Large dance hall built in 1928, located on the beach on the Balboa Peninsula. The 1920s saw the heyday of public dancing to the music of popular bands and orchestras, and large ballrooms were built in most urban areas and even on Catalina Island, 26 miles off the California coast.

After a fire in 1935, the ballroom was rebuilt with an arched roof supported by cross-shaped wooden girders; the same as used in the nearby control hangers for the Marine Corps. The Rendezvous burned down again in 1966 and was never rebuilt. Currently, there are housing estates there. The Rendezvous hosted, among others, such famous performers as the leader of the jazz band Stan Kenton, The Beach Boys, The Challengers and The Righteous Brothers.

Newport Harbor

The largest recreational yacht port on the west coast of the United States, it is a popular destination for water sports such as sailing, fishing, rowing, kayaking and paddleboarding.

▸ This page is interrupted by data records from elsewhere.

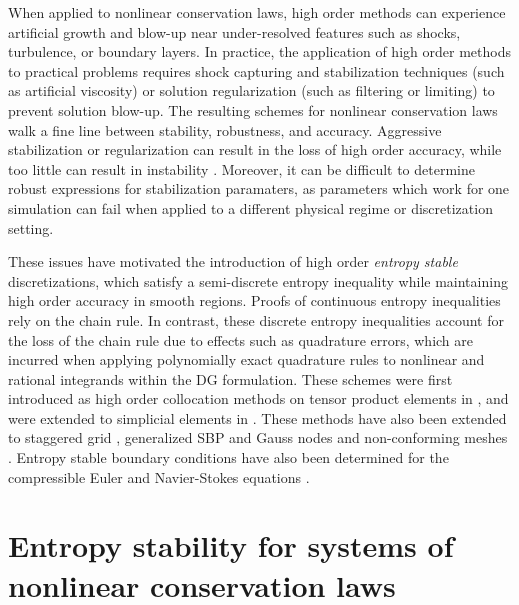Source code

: \documentclass[review]{siamart0216}
\theoremstyle{assumption}
\newcommand{\note}[1]{{\color{blue}{#1}}}
\begin{document}
When applied to nonlinear conservation laws, high order methods can experience artificial growth and blow-up near under-resolved features such as shocks, turbulence, or boundary layers.  In practice, the application of high order methods to practical problems requires shock capturing and stabilization techniques (such as artificial viscosity) or solution regularization (such as filtering or limiting) to prevent solution blow-up.  The resulting schemes for nonlinear conservation laws walk a fine line between stability, robustness, and accuracy.  Aggressive stabilization or regularization can result in the loss of high order accuracy, while too little can result in instability \cite{wang2013high}.  Moreover, it can be difficult to determine robust expressions for stabilization paramaters, as parameters which work for one simulation can fail when applied to a different physical regime or discretization setting.  

These issues have motivated the introduction of high order \textit{entropy stable} discretizations, which satisfy a semi-discrete entropy inequality while maintaining high order accuracy in smooth regions.  Proofs of continuous entropy inequalities rely on the chain rule.  In contrast, these discrete entropy inequalities account for the loss of the chain rule due to effects such as quadrature errors, which are incurred when applying polynomially exact quadrature rules to nonlinear and rational integrands within the DG formulation.  These schemes were first introduced as high order collocation methods on tensor product elements in \cite{fisher2013high, carpenter2014entropy, gassner2016split, gassner2017br1}, and were extended to simplicial elements in \cite{crean2017high, chen2017entropy, crean2018entropy, chan2017discretely, chan2018discretely}.  These methods have also been extended to staggered grid \cite{parsani2016entropy}, generalized SBP and Gauss nodes \cite{chan2018efficient} and non-conforming meshes \cite{friedrich2017entropy}.  Entropy stable boundary conditions have also been determined for the compressible Euler and Navier-Stokes equations \cite{parsani2015entropy, svard2018entropy}.  

\note{Finish: add Section description.  Talk about situations where the SBP or decoupled SBP property doesn't hold: triangles with reduced surface quadrature, GLL quads with GQ face quadratures, and hybrid couplings.}

\section{Entropy stability for systems of nonlinear conservation laws}
\end{document}
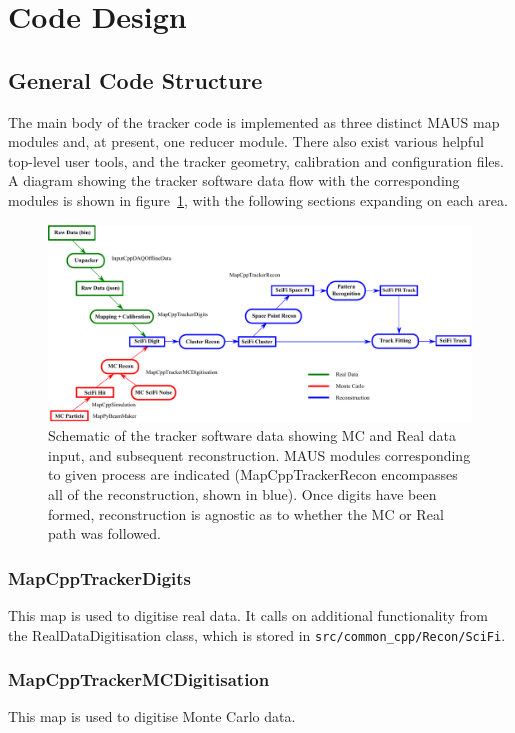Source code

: \section{Code Design}
\label{Sect:CodeDesign}

\subsection{General Code Structure}

The main body of the tracker code is implemented as three distinct MAUS map modules and, at present, one reducer module.  There also exist various helpful top-level user tools, and the tracker geometry, calibration and configuration files. A diagram showing the tracker software data flow with the corresponding modules is shown in figure~\ref{Fig:DataFlow}, with the following sections expanding on each area.

\begin{figure}[htb]
    \includegraphics[width=1.0\textwidth]{detectors/tracker/06-CodeDesign/Figures/DataFlow.pdf}
    \caption{Schematic of the tracker software data showing MC and Real data input, and subsequent reconstruction. MAUS modules corresponding to given process are indicated (MapCppTrackerRecon encompasses all of the reconstruction, shown in blue).  Once digits have been formed, reconstruction is agnostic as to whether the MC or Real path was followed.}
    \label{Fig:DataFlow}
\end{figure}

\subsubsection{MapCppTrackerDigits}
This map is used to digitise real data.  It calls on additional functionality from the RealDataDigitisation class, which is stored in \verb;src/common_cpp/Recon/SciFi;.

\subsubsection{MapCppTrackerMCDigitisation}
This map is used to digitise Monte Carlo data.

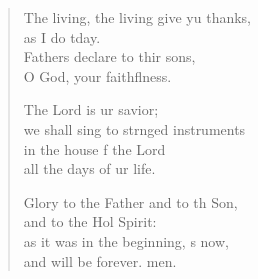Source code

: \begin{verse}
\begin{patverse}
The living, the living give yu thanks,\Med\\
as I do tday.\\
Fathers declare to thir sons,\Med\\
O God, your faithflness.

The Lord is ur savior;\Med\\
we shall sing to str\pointup{\i}nged instruments\\
in the house f the Lord\Med\\
all the days of ur life.

Glory to the Father and to th Son,\Med\\
and to the Hol Spirit:\\
as it was in the beginning, \pointup{\i}s now,\Med\\
and will be forever. men. 
  \end{patverse}
\end{verse}
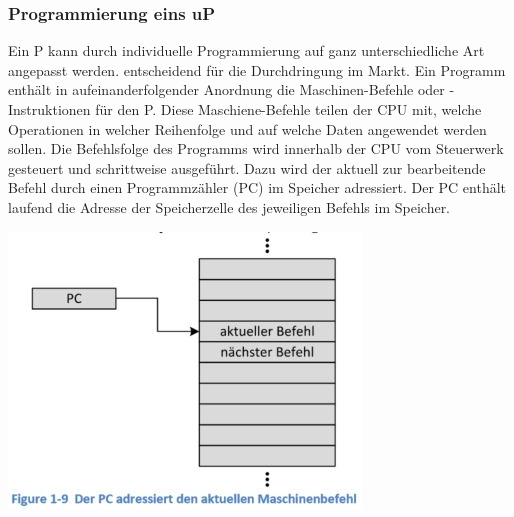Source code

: \subsubsection{Programmierung eins uP}
\begin{multicols}{2}
\begin{minipage}{\linewidth}
    Ein \mu P kann durch individuelle Programmierung auf ganz unterschiedliche Art angepasst werden. \newline
    \rightarrow entscheidend für die Durchdringung im Markt.\newline
    Ein Programm enthält in aufeinanderfolgender Anordnung die Maschinen-Befehle oder -Instruktionen für den \mu P. Diese Maschiene-Befehle teilen der CPU mit, welche Operationen in welcher Reihenfolge und auf welche Daten angewendet werden sollen. \newline
    Die Befehlsfolge des Programms wird innerhalb der CPU vom Steuerwerk gesteuert und schrittweise ausgeführt. Dazu wird der aktuell zur bearbeitende Befehl durch einen Programmzähler (PC) im Speicher adressiert.\newline
    Der PC enthält laufend die Adresse der Speicherzelle des jeweiligen Befehls im Speicher.
\end{minipage}

\includegraphics[width=\linewidth]{images/uPPC}
\end{multicols}
    
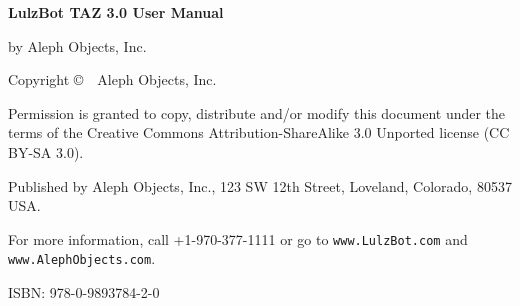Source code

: \clearpage\null\vfill
\begingroup 
\thispagestyle{empty}
\footnotesize\raggedright
\setlength{\parskip}{0.5\baselineskip}

\textbf{LulzBot\textsuperscript{\miniscule{\texttrademark}} TAZ 3.0 User Manual}

by Aleph Objects, Inc.

Copyright \copyright\ \the\year\ Aleph Objects, Inc.\par
Permission is granted to copy, distribute and\slash or modify 
this document under the terms of the
Creative Commons Attribution-ShareAlike 3.0 Unported license
(CC BY-SA 3.0).

Published by Aleph Objects, Inc., 123 SW 12th Street, Loveland, Colorado, 80537 USA.

For more information, call +1-970-377-1111 or go to \texttt{www.LulzBot.com} and \texttt{www.AlephObjects.com}.

ISBN: 978-0-9893784-2-0
\hfill\texttt{\the\year\the\month\the\day}
\endgroup
\pagebreak{}
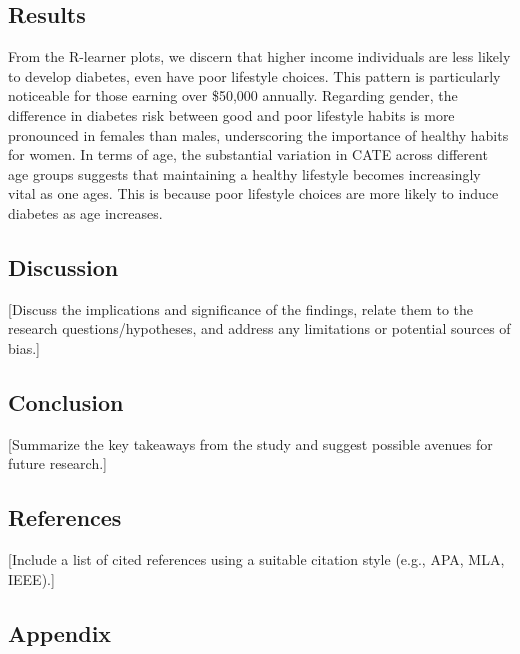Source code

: \documentclass[
  12pt,
]{article}
\begin{document}
\hypertarget{results}{%
\subsection{Results}\label{results}}

From the R-learner plots, we discern that higher income individuals are
less likely to develop diabetes, even have poor lifestyle choices. This
pattern is particularly noticeable for those earning over \$50,000
annually. Regarding gender, the difference in diabetes risk between good
and poor lifestyle habits is more pronounced in females than males,
underscoring the importance of healthy habits for women. In terms of
age, the substantial variation in CATE across different age groups
suggests that maintaining a healthy lifestyle becomes increasingly vital
as one ages. This is because poor lifestyle choices are more likely to
induce diabetes as age increases.

\hypertarget{discussion}{%
\subsection{Discussion}\label{discussion}}

{[}Discuss the implications and significance of the findings, relate
them to the research questions/hypotheses, and address any limitations
or potential sources of bias.{]}

\hypertarget{conclusion}{%
\subsection{Conclusion}\label{conclusion}}

{[}Summarize the key takeaways from the study and suggest possible
avenues for future research.{]}

\hypertarget{references}{%
\subsection{References}\label{references}}

{[}Include a list of cited references using a suitable citation style
(e.g., APA, MLA, IEEE).{]}

\newpage

\hypertarget{appendix}{%
\subsection{Appendix}\label{appendix}}
\end{document}
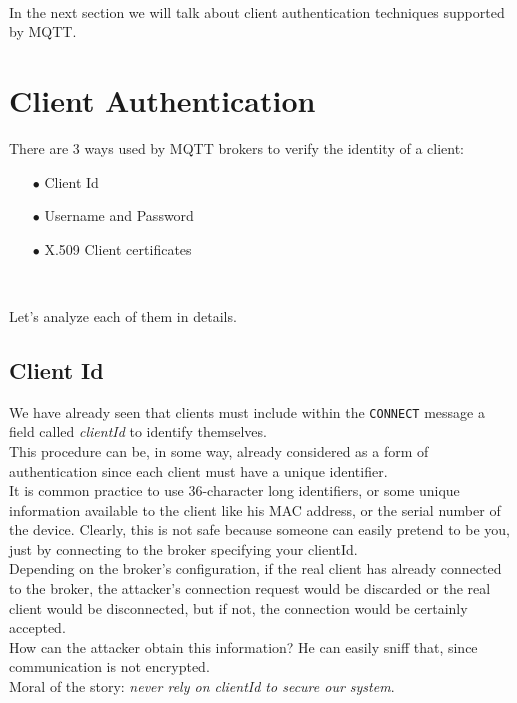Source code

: \documentclass[12pt]{report}
\begin{document}
{\begin{itemize}
\end{itemize}\

In the next section we will talk about client authentication techniques supported by MQTT.


\section{Client Authentication}
\bigskip

There are 3 ways used by MQTT brokers to verify the identity of a client:

\begin{itemize}
\setlength{\itemindent}{+4mm}
  \item[$\bullet$] Client Id
  \item[$\bullet$] Username and Password
  \item[$\bullet$] X.509 Client certificates
\end{itemize}\

Let's analyze each of them in details.\\


\subsection{Client Id}
\bigskip
We have already seen that clients must include within the \texttt{CONNECT} message a field called \emph{clientId} to identify themselves.\\
This procedure can be, in some way, already considered as a form of authentication since each client must have a unique identifier.\\
It is common practice to use 36-character long identifiers, or some unique information available to the client like his MAC address, or the serial number of the device.
Clearly, this is not safe because someone can easily pretend to be you, just by connecting to the broker specifying your clientId.\\
Depending on the broker's configuration, if the real client has already connected to the broker, the attacker's connection request would be discarded or the real client would be disconnected, but if not, the connection would be certainly accepted.\\

How can the attacker obtain this information? He can easily sniff that, since communication is not encrypted.\\

Moral of the story: \emph{never rely on clientId to secure our system}.\\

}
\end{document}
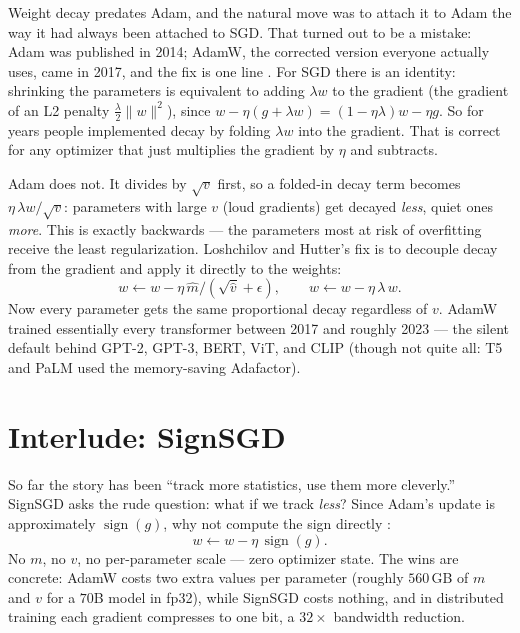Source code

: \documentclass[10pt,conference]{IEEEtran}
\newcommand{\sign}{\operatorname{sign}}
\begin{document}
Weight decay predates Adam, and the natural move was to attach it to Adam the way
it had always been attached to SGD. That turned out to be a mistake: Adam was
published in 2014; AdamW, the corrected version everyone actually uses, came in
2017, and the fix is one line \cite{ref4}. For SGD there is an identity:
shrinking the parameters is equivalent to adding $\lambda w$ to the gradient
(the gradient of an L2 penalty $\tfrac{\lambda}{2}\|w\|^2$), since
$w-\eta(g+\lambda w)=(1-\eta\lambda)w-\eta g$. So for years people implemented
decay by folding $\lambda w$ into the gradient. That is correct for any optimizer
that just multiplies the gradient by $\eta$ and subtracts.

Adam does not. It divides by $\sqrt{v}$ first, so a folded-in decay term becomes
$\eta\,\lambda w/\sqrt{v}$: parameters with large $v$ (loud gradients) get decayed
\emph{less}, quiet ones \emph{more}. This is exactly backwards --- the parameters
most at risk of overfitting receive the least regularization. Loshchilov and
Hutter's fix \cite{ref4} is to
decouple decay from the gradient and apply it directly to the weights:
\begin{equation}
w \leftarrow w - \eta\, \hat m/(\sqrt{\hat v}+\epsilon), \qquad
w \leftarrow w - \eta\,\lambda\, w.
\end{equation}
Now every parameter gets the same proportional decay regardless of $v$. AdamW trained essentially every transformer
between 2017 and roughly 2023 --- the silent default behind GPT-2, GPT-3, BERT,
ViT, and CLIP (though not quite all: T5 and PaLM used the memory-saving Adafactor).

\section{Interlude: SignSGD}
So far the story has been ``track more statistics, use them more cleverly.''
SignSGD asks the rude question: what if we track \emph{less}? Since Adam's update
is approximately $\sign(g)$, why not compute the sign directly \cite{ref5}:
\begin{equation}
w \leftarrow w - \eta\, \sign(g).
\end{equation}
No $m$, no $v$, no per-parameter scale --- zero optimizer state. The wins are
concrete: AdamW costs two extra values per parameter (roughly $560$\,GB of $m$ and
$v$ for a $70$B model in fp32), while SignSGD costs nothing, and in distributed
training each gradient compresses to one bit, a $32\times$ bandwidth reduction.
\end{document}
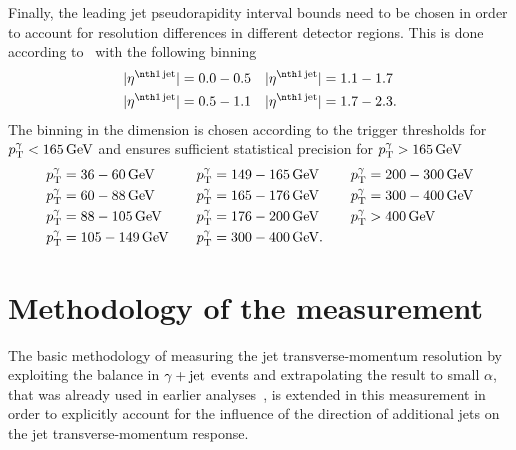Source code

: Finally, the leading jet pseudorapidity interval bounds need to be chosen in order to account for resolution differences in different detector regions.
This is done according to~\cite{bib:Matthias_Thesis} with the following binning
\begin{align*}
|\etafirstjet| &= 0.0-0.5  &&|\etafirstjet| = 1.1-1.7 \\
|\etafirstjet| &= 0.5-1.1  &&|\etafirstjet| = 1.7-2.3.
\end{align*}
The binning in the \ptgamma dimension is chosen according to the trigger thresholds for \mbox{${p}_\mathrm{T}^{\gamma}<165\,\text{Ge}\kern-0.06667em\text{V}$} and ensures sufficient statistical precision for \mbox{${p}_\mathrm{T}^{\gamma}>165\,\text{Ge}\kern-0.06667em\text{V}$}
\begin{align*}
{p}_\mathrm{T}^{\gamma} &= 36 -60\,\text{Ge}\kern-0.06667em\text{V}     &  {p}_\mathrm{T}^{\gamma} &= 149-165\,\text{Ge}\kern-0.06667em\text{V}   & {p}_\mathrm{T}^{\gamma} &= 200-300\,\text{Ge}\kern-0.06667em\text{V}\\
{p}_\mathrm{T}^{\gamma} &= 60 -88\,\text{Ge}\kern-0.06667em\text{V}     &  {p}_\mathrm{T}^{\gamma} &= 165-176\,\text{Ge}\kern-0.06667em\text{V}  & {p}_\mathrm{T}^{\gamma} &= 300-400\,\text{Ge}\kern-0.06667em\text{V}\\
{p}_\mathrm{T}^{\gamma} &= 88 -105\,\text{Ge}\kern-0.06667em\text{V}    &  {p}_\mathrm{T}^{\gamma} &= 176-200\,\text{Ge}\kern-0.06667em\text{V}  & {p}_\mathrm{T}^{\gamma} &> 400\,\text{Ge}\kern-0.06667em\text{V}\\
{p}_\mathrm{T}^{\gamma} &= 105-149\,\text{Ge}\kern-0.06667em\text{V}   \quad &  {p}_\mathrm{T}^{\gamma}  &= 300-400\,\text{Ge}\kern-0.06667em\text{V}. \quad& \\
\end{align*}


\FloatBarrier
\chapter{Methodology of the measurement}
\label{res:ch:methodology}

The basic methodology of measuring the jet transverse-momentum resolution by exploiting the \pt balance in $\gamma + \text{jet}$ events and extrapolating the result to small $\alpha$, that was already used in earlier analyses~\cite{bib:CMS:JERCPaper_2011,CMS:PAS:JETResolution_7TeV}, is extended in this measurement in order to explicitly account for the influence of the direction of additional jets on the jet transverse-momentum response.

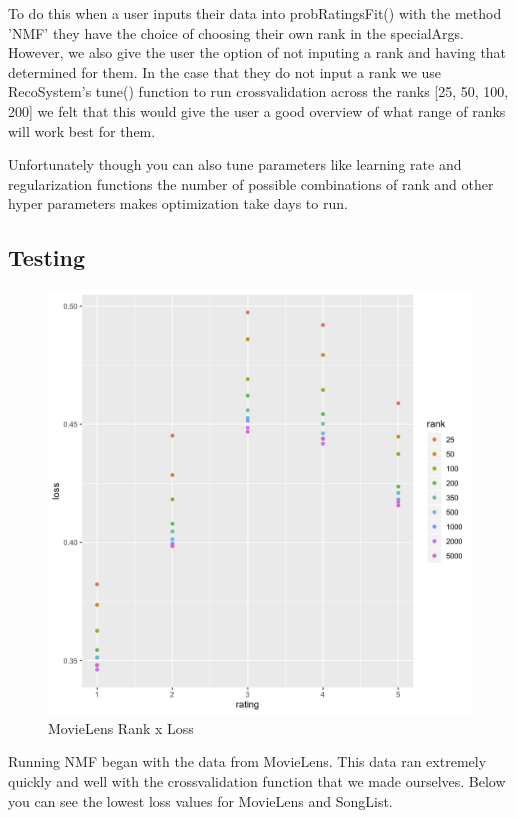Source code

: \documentclass{article}
\begin{document}
To do this when a user inputs their data into probRatingsFit() with the method 'NMF' they have the choice of choosing their own rank in the specialArgs. However, we also give the user the option of not inputing a rank and having that determined for them. In the case that they do not input a rank we use RecoSystem's tune() function to run crossvalidation across the ranks [25, 50, 100, 200] we felt that this would give the user a good overview of what range of ranks will work best for them. 

Unfortunately though you can also tune parameters like learning rate and regularization functions the number of possible combinations of rank and other hyper parameters makes optimization take days to run.

\subsection{Testing}

\begin{figure}[ht]
\centering
\includegraphics[scale=0.3]{FinalNMFMovie.png}
\caption{MovieLens Rank x Loss}
\label{fig:universe}
\end{figure}

Running NMF began with the data from MovieLens. This data ran extremely quickly and well with the crossvalidation function that we made ourselves. Below you can see the lowest loss values for MovieLens and SongList.
\end{document}
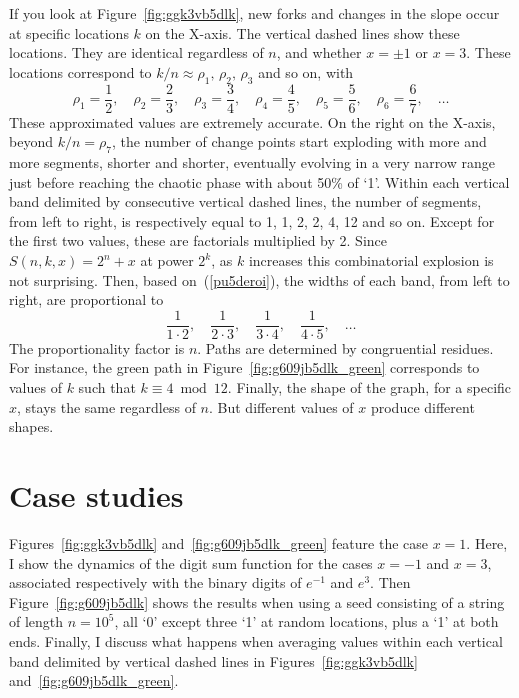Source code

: \documentclass[10pt]{article}
\begin{document}
If you look at Figure~\ref{fig:ggk3vb5dlk}, new forks and changes in the slope occur at specific locations $k$ on the X-axis. The vertical dashed lines show these locations. They are identical regardless of $n$, and whether $x=\pm 1$ or $x=3$. These locations correspond to $k/n\approx \rho_1, \, \rho_2, \, \rho_3$ and so on, with
\begin{equation}
\rho_1 = \frac{1}{2},  \quad \rho_2 = \frac{2}{3}, \quad \rho_3 = \frac{3}{4}, 
\quad \rho_4 = \frac{4}{5}, \quad \rho_5 = \frac{5}{6}, \quad
\rho_6 = \frac{6}{7}, \quad \dots \label{pu5deroi}
\end{equation}
These approximated values are extremely accurate. On the right on the X-axis, beyond $k/n =\rho_7$, the number of change points start exploding with more and more segments, shorter and shorter, eventually evolving in a very narrow range just before reaching the chaotic phase with about 50\% of `1'. Within each vertical band delimited by consecutive vertical dashed lines, the number of segments, from left to right,
 is respectively equal to 1, 1, 2, 2, 4, 12 and so on.  
Except for the first two values, these are factorials multiplied by 2. Since $S(n, k, x) = 2^n + x$ at power $2^k$, as $k$ increases this combinatorial explosion is not surprising.
Then, 
based on~(\ref{pu5deroi}), the widths of each band, from left to right,
 are proportional to 
$$\frac{1}{1\cdot 2}, \quad \frac{1}{2\cdot 3}, \quad \frac{1}{3\cdot 4},\quad
\frac{1}{4\cdot 5}, \quad \dots
$$ 
 The proportionality factor is $n$.  Paths are determined by congruential residues. For instance, the green path in Figure~\ref{fig:g609jb5dlk_green}
 corresponds to values of $k$ such that $k \equiv 4 \bmod{12}$.
Finally, the shape of the graph, for a specific $x$, stays the same regardless of $n$. But different values of $x$ produce different shapes. 
\vspace{1ex}

\section{Case studies}

Figures~\ref{fig:ggk3vb5dlk} and~\ref{fig:g609jb5dlk_green} feature the case $x=1$. Here, I show the dynamics of the digit sum function for the cases
 $x=-1$ and $x=3$, associated respectively with the binary digits of $e^{-1}$ and $e^3$. Then 
Figure~\ref{fig:g609jb5dlk} shows the results when using a seed consisting of a string of length $n=10^5$, all `0' except  three `1' at random locations, plus a 
 `1' at both ends. Finally, I discuss what happens when averaging values within each vertical band delimited by vertical dashed lines 
in Figures~\ref{fig:ggk3vb5dlk} and~\ref{fig:g609jb5dlk_green}.
\vspace{1ex}
\end{document}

Newport Harbor has also hosted an annual Christmas parade since 1908. According to The New York Times, it is “one of the top ten Christmas events in the country.”

Newport Harbor Art Museum The 3,000-piece collection includes modern and contemporary art, focusing mainly on early 20th-century California art and international art. The first exhibition opened on October 15, 1962. In its first decade of operation, the museum presented exhibitions such as Stieglitz Circle (1963), Rico LeBrun (1964), Richard Diebenkorn (1965), Joe Goode/Edward Ruscha (1968) and Robert Rauschenberg in Black and White (1970). Artists whose works can be found in the museum’s collections include: Andy Warhol, Catherine Opie, Richard Diebenkorn, Robert Irwin, Edward Ruscha, John Baldessari, Eleanor Antin, Vija Celmins, Edgar Arceneaux, Charlie White, Jennifer Steinkamp, ​​Kori Newkirk, Rodney McMillan, Hank Willis Thomas, Larry Bell, Mary Heilmann, Amanda Ross-Ho, Helen Lundeberg, and Nancy Reddin Kienholz.